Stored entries
-- Opening Marker --

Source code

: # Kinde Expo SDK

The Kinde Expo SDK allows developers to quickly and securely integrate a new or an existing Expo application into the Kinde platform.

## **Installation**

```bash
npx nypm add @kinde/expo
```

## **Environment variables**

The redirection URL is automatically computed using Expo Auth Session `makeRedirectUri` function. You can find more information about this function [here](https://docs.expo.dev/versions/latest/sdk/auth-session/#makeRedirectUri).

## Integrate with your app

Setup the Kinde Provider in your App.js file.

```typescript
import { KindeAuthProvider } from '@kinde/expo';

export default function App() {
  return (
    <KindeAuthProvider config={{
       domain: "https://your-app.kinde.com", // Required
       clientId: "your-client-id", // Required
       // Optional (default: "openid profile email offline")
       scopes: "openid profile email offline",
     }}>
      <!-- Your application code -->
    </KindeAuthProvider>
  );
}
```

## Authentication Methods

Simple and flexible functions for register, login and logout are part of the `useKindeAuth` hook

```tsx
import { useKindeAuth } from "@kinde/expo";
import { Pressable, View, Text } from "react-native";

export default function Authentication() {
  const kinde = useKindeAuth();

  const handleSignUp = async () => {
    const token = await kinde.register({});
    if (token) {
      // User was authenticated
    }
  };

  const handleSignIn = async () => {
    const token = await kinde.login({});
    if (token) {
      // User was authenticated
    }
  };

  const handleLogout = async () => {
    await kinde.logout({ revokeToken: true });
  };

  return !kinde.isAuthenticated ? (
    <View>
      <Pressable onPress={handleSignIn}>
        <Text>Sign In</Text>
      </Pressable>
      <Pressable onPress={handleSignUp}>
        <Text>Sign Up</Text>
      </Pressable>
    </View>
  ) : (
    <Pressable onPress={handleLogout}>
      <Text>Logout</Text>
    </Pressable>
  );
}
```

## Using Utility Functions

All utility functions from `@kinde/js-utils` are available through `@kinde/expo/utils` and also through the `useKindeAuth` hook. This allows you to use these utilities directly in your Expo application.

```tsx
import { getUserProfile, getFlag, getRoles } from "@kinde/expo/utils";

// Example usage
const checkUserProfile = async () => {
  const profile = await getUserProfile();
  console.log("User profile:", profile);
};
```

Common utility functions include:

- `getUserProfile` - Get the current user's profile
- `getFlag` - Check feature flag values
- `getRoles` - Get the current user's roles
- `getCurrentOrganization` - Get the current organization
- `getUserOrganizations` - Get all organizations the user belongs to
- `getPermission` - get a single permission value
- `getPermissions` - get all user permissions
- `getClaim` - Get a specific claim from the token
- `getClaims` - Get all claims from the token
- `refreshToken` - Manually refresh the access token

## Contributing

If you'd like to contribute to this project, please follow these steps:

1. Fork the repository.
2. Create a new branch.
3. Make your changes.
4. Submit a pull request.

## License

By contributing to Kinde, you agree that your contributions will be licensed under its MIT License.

-- Closing Marker --

▶ [Directions] Look through the entries for the string "email". Every line that has it belongs in the answer.

▶ [Completed task]
       // Optional (default: "openid profile email offline")
       scopes: "openid profile email offline",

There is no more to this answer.